▶ _ABOUT THIS TASK_
Please take the lines from the one holding "inside net \smiley" through the one holding "Placas de aquisição de dados são" in the data below and copy them exactly.

*** Opening DATA LISTING ***

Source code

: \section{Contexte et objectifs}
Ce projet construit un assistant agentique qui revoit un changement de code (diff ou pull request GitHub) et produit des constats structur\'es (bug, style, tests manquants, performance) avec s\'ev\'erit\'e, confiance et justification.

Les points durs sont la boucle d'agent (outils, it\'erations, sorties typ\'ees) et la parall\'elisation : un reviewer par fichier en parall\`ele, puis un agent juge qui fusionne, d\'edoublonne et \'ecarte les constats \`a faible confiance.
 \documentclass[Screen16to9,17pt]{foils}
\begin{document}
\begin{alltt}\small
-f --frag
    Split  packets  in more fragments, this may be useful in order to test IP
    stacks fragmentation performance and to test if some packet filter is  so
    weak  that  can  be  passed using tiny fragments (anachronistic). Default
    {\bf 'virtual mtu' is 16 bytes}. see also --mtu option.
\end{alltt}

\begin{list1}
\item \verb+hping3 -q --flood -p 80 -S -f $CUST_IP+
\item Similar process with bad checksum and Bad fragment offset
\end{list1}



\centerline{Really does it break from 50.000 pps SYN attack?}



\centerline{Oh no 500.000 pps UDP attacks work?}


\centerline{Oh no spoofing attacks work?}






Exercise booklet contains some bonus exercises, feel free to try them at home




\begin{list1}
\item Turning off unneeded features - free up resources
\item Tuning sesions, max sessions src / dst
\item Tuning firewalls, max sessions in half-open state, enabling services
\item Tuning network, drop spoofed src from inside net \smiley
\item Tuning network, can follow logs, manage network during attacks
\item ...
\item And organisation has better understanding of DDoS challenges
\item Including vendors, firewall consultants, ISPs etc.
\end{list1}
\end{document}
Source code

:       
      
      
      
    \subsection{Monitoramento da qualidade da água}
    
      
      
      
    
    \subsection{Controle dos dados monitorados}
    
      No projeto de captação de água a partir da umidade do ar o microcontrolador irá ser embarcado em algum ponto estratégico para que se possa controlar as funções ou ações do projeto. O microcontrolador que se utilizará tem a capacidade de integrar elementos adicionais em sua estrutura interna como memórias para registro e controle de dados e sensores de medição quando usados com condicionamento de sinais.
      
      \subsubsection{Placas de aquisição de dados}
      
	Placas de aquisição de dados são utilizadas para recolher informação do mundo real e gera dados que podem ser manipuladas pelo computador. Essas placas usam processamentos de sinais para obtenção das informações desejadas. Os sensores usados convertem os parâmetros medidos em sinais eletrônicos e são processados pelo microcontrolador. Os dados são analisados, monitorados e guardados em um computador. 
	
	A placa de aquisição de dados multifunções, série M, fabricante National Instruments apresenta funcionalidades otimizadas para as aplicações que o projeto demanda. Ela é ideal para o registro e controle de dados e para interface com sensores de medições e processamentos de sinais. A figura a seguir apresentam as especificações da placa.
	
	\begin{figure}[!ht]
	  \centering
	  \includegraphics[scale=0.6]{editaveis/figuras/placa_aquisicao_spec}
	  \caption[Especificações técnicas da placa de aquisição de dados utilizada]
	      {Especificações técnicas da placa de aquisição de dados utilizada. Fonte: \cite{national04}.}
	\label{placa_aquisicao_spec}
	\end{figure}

*** Closing DATA LISTING ***
*** Opening DATA LISTING ***

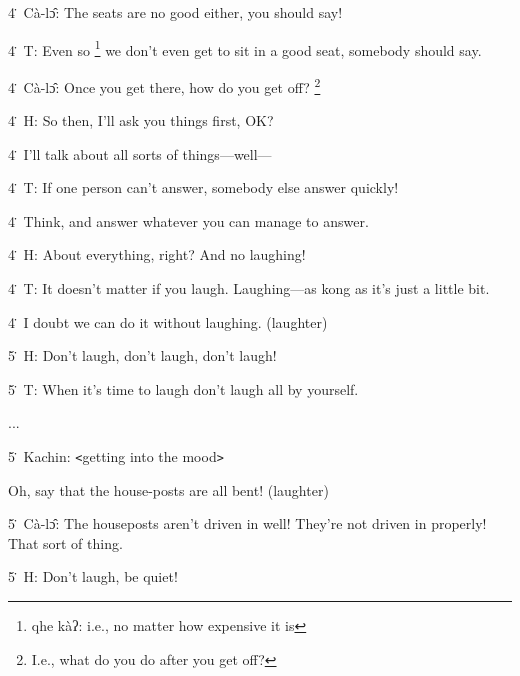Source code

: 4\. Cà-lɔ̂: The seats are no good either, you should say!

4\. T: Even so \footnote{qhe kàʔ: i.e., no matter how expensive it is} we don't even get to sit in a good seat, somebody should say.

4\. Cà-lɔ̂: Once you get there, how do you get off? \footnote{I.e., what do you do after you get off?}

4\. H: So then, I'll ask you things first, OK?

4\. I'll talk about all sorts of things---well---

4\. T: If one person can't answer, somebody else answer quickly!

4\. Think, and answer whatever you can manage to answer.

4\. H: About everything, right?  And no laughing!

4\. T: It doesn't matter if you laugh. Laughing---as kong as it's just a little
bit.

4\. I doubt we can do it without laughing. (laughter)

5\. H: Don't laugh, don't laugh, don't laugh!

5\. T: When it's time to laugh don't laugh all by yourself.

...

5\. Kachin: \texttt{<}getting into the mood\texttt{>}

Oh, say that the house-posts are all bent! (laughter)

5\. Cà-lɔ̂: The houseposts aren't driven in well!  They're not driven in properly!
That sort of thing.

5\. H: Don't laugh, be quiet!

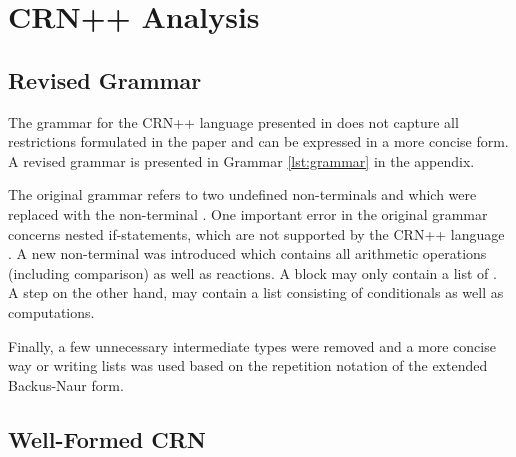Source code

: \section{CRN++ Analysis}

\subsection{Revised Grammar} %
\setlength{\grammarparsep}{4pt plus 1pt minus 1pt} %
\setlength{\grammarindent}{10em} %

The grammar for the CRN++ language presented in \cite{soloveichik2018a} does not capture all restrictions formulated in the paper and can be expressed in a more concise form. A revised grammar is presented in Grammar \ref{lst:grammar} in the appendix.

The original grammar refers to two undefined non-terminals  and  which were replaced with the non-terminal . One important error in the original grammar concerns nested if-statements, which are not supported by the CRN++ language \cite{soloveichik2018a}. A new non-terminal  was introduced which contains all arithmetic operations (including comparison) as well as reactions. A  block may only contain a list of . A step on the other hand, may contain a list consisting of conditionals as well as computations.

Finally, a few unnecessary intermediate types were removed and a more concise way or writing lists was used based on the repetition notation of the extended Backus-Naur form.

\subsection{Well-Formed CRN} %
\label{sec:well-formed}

*** Closing DATA LISTING ***
*** Opening DATA LISTING ***

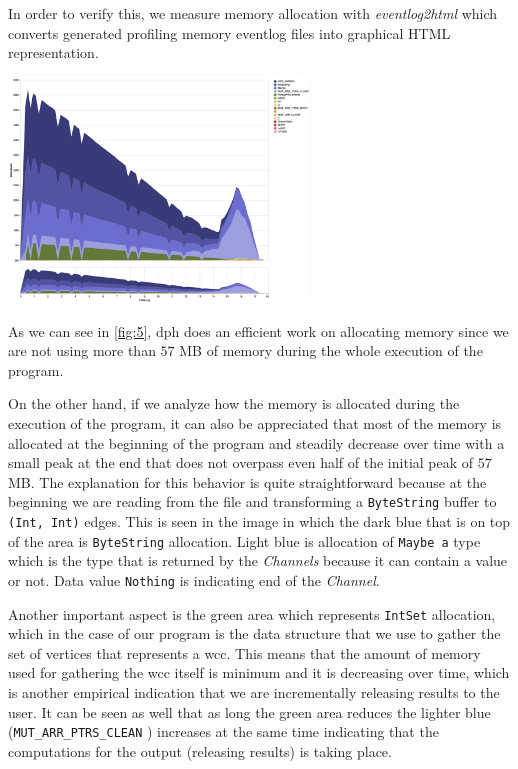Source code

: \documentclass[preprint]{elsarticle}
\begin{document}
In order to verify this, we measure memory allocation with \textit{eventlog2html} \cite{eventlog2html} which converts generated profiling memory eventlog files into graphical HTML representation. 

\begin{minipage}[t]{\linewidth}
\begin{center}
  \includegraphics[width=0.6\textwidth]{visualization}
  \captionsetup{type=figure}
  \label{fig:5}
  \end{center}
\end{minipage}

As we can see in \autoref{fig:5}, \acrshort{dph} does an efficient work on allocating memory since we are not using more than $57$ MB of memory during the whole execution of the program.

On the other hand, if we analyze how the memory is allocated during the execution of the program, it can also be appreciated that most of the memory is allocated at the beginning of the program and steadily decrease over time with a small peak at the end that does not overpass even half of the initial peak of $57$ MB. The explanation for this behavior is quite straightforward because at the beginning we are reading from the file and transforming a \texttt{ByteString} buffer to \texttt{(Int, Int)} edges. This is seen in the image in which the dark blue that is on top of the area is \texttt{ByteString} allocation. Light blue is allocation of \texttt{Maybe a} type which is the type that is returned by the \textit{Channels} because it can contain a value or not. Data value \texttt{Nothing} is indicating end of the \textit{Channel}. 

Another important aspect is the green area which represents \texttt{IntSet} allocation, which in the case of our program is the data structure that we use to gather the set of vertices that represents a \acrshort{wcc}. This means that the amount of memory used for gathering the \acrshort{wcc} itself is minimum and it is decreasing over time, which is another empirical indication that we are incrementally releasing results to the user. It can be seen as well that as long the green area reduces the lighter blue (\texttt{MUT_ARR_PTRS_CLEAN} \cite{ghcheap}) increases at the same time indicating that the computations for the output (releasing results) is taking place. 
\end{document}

*** Closing DATA LISTING ***

▶ _TASK ANSWER_
\item Tuning network, drop spoofed src from inside net \smiley
\item Tuning network, can follow logs, manage network during attacks
\item ...
\item And organisation has better understanding of DDoS challenges
\item Including vendors, firewall consultants, ISPs etc.
\end{list1}
\end{document}
Source code

:       
      
      
      
    \subsection{Monitoramento da qualidade da água}
    
      
      
      
    
    \subsection{Controle dos dados monitorados}
    
      No projeto de captação de água a partir da umidade do ar o microcontrolador irá ser embarcado em algum ponto estratégico para que se possa controlar as funções ou ações do projeto. O microcontrolador que se utilizará tem a capacidade de integrar elementos adicionais em sua estrutura interna como memórias para registro e controle de dados e sensores de medição quando usados com condicionamento de sinais.
      
      \subsubsection{Placas de aquisição de dados}
      
	Placas de aquisição de dados são utilizadas para recolher informação do mundo real e gera dados que podem ser manipuladas pelo computador. Essas placas usam processamentos de sinais para obtenção das informações desejadas. Os sensores usados convertem os parâmetros medidos em sinais eletrônicos e são processados pelo microcontrolador. Os dados são analisados, monitorados e guardados em um computador. 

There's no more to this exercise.